**WORK TO COMPLETE:** When you print the records, keep every line identical to the original.
[SUPPLIED INFORMATION — start]
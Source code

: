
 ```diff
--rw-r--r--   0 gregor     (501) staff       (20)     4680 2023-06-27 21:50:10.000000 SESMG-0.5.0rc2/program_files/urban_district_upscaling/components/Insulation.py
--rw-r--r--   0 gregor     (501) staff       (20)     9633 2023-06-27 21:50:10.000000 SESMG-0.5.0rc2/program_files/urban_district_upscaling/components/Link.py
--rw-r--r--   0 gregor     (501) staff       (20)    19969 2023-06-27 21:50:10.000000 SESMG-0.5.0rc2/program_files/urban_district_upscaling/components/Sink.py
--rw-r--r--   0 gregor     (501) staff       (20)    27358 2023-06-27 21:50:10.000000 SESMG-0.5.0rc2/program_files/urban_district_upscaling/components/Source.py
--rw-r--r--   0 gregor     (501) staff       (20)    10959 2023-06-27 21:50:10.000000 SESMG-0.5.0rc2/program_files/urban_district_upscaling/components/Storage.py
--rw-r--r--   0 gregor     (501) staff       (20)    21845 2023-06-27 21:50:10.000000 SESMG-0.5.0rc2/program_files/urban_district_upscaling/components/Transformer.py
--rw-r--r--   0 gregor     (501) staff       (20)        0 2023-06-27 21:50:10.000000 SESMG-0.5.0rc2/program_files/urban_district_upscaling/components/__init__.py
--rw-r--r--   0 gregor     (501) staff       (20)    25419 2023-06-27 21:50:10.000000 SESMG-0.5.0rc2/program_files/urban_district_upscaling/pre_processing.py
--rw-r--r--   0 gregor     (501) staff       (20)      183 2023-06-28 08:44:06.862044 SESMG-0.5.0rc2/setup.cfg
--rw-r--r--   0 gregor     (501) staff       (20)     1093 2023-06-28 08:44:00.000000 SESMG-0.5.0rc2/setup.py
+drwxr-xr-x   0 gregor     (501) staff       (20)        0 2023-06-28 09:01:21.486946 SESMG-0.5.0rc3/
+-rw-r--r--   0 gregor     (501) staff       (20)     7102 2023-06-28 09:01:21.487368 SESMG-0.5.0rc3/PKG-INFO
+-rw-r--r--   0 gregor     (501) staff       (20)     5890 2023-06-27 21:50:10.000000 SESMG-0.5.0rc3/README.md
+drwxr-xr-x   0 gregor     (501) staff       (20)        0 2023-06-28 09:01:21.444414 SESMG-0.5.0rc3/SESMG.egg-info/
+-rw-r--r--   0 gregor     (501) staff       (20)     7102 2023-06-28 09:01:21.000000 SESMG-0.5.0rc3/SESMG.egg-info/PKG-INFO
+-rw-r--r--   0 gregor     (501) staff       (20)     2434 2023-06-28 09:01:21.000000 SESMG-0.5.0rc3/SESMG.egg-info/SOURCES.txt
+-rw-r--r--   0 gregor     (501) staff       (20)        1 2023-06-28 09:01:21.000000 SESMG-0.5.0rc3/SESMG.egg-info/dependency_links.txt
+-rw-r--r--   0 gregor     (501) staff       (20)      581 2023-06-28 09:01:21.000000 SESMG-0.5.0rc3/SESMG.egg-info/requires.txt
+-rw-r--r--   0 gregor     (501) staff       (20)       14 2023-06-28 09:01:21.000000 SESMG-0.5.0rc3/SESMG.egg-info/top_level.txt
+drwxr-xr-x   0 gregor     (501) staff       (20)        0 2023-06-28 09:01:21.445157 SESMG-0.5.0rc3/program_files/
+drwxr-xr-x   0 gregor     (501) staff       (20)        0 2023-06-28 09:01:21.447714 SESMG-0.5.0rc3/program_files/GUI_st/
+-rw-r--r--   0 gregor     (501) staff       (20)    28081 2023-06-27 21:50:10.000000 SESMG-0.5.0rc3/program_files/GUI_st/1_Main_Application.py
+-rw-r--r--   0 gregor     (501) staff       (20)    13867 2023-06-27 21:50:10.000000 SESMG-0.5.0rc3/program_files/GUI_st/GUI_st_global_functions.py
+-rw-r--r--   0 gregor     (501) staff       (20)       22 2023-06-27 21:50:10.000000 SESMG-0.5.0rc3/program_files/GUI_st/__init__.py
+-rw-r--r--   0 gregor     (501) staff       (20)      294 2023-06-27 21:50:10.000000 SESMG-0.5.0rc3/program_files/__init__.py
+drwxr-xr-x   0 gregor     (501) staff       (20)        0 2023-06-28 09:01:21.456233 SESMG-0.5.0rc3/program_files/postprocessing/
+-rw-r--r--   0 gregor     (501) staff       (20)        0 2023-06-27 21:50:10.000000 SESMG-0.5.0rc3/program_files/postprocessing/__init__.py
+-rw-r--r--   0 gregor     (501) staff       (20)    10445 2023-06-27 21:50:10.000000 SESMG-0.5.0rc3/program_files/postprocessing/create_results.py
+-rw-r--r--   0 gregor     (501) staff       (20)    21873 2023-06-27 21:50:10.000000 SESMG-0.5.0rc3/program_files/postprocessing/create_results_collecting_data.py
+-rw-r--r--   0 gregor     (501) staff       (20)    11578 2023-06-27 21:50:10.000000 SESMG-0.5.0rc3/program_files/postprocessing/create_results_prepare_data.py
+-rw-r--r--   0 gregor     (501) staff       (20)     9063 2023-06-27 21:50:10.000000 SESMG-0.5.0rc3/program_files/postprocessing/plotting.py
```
[SUPPLIED INFORMATION — finish]
**WRITTEN RESPONSE:**
Source code

:
 ```diff
--rw-r--r--   0 gregor     (501) staff       (20)     4680 2023-06-27 21:50:10.000000 SESMG-0.5.0rc2/program_files/urban_district_upscaling/components/Insulation.py
--rw-r--r--   0 gregor     (501) staff       (20)     9633 2023-06-27 21:50:10.000000 SESMG-0.5.0rc2/program_files/urban_district_upscaling/components/Link.py
--rw-r--r--   0 gregor     (501) staff       (20)    19969 2023-06-27 21:50:10.000000 SESMG-0.5.0rc2/program_files/urban_district_upscaling/components/Sink.py
--rw-r--r--   0 gregor     (501) staff       (20)    27358 2023-06-27 21:50:10.000000 SESMG-0.5.0rc2/program_files/urban_district_upscaling/components/Source.py
--rw-r--r--   0 gregor     (501) staff       (20)    10959 2023-06-27 21:50:10.000000 SESMG-0.5.0rc2/program_files/urban_district_upscaling/components/Storage.py
--rw-r--r--   0 gregor     (501) staff       (20)    21845 2023-06-27 21:50:10.000000 SESMG-0.5.0rc2/program_files/urban_district_upscaling/components/Transformer.py
--rw-r--r--   0 gregor     (501) staff       (20)        0 2023-06-27 21:50:10.000000 SESMG-0.5.0rc2/program_files/urban_district_upscaling/components/__init__.py
--rw-r--r--   0 gregor     (501) staff       (20)    25419 2023-06-27 21:50:10.000000 SESMG-0.5.0rc2/program_files/urban_district_upscaling/pre_processing.py
--rw-r--r--   0 gregor     (501) staff       (20)      183 2023-06-28 08:44:06.862044 SESMG-0.5.0rc2/setup.cfg
--rw-r--r--   0 gregor     (501) staff       (20)     1093 2023-06-28 08:44:00.000000 SESMG-0.5.0rc2/setup.py
+drwxr-xr-x   0 gregor     (501) staff       (20)        0 2023-06-28 09:01:21.486946 SESMG-0.5.0rc3/
+-rw-r--r--   0 gregor     (501) staff       (20)     7102 2023-06-28 09:01:21.487368 SESMG-0.5.0rc3/PKG-INFO
+-rw-r--r--   0 gregor     (501) staff       (20)     5890 2023-06-27 21:50:10.000000 SESMG-0.5.0rc3/README.md
+drwxr-xr-x   0 gregor     (501) staff       (20)        0 2023-06-28 09:01:21.444414 SESMG-0.5.0rc3/SESMG.egg-info/
+-rw-r--r--   0 gregor     (501) staff       (20)     7102 2023-06-28 09:01:21.000000 SESMG-0.5.0rc3/SESMG.egg-info/PKG-INFO
+-rw-r--r--   0 gregor     (501) staff       (20)     2434 2023-06-28 09:01:21.000000 SESMG-0.5.0rc3/SESMG.egg-info/SOURCES.txt
+-rw-r--r--   0 gregor     (501) staff       (20)        1 2023-06-28 09:01:21.000000 SESMG-0.5.0rc3/SESMG.egg-info/dependency_links.txt
+-rw-r--r--   0 gregor     (501) staff       (20)      581 2023-06-28 09:01:21.000000 SESMG-0.5.0rc3/SESMG.egg-info/requires.txt
+-rw-r--r--   0 gregor     (501) staff       (20)       14 2023-06-28 09:01:21.000000 SESMG-0.5.0rc3/SESMG.egg-info/top_level.txt
+drwxr-xr-x   0 gregor     (501) staff       (20)        0 2023-06-28 09:01:21.445157 SESMG-0.5.0rc3/program_files/
+drwxr-xr-x   0 gregor     (501) staff       (20)        0 2023-06-28 09:01:21.447714 SESMG-0.5.0rc3/program_files/GUI_st/
+-rw-r--r--   0 gregor     (501) staff       (20)    28081 2023-06-27 21:50:10.000000 SESMG-0.5.0rc3/program_files/GUI_st/1_Main_Application.py
+-rw-r--r--   0 gregor     (501) staff       (20)    13867 2023-06-27 21:50:10.000000 SESMG-0.5.0rc3/program_files/GUI_st/GUI_st_global_functions.py
+-rw-r--r--   0 gregor     (501) staff       (20)       22 2023-06-27 21:50:10.000000 SESMG-0.5.0rc3/program_files/GUI_st/__init__.py
+-rw-r--r--   0 gregor     (501) staff       (20)      294 2023-06-27 21:50:10.000000 SESMG-0.5.0rc3/program_files/__init__.py
+drwxr-xr-x   0 gregor     (501) staff       (20)        0 2023-06-28 09:01:21.456233 SESMG-0.5.0rc3/program_files/postprocessing/
+-rw-r--r--   0 gregor     (501) staff       (20)        0 2023-06-27 21:50:10.000000 SESMG-0.5.0rc3/program_files/postprocessing/__init__.py
+-rw-r--r--   0 gregor     (501) staff       (20)    10445 2023-06-27 21:50:10.000000 SESMG-0.5.0rc3/program_files/postprocessing/create_results.py
+-rw-r--r--   0 gregor     (501) staff       (20)    21873 2023-06-27 21:50:10.000000 SESMG-0.5.0rc3/program_files/postprocessing/create_results_collecting_data.py
+-rw-r--r--   0 gregor     (501) staff       (20)    11578 2023-06-27 21:50:10.000000 SESMG-0.5.0rc3/program_files/postprocessing/create_results_prepare_data.py
+-rw-r--r--   0 gregor     (501) staff       (20)     9063 2023-06-27 21:50:10.000000 SESMG-0.5.0rc3/program_files/postprocessing/plotting.py
```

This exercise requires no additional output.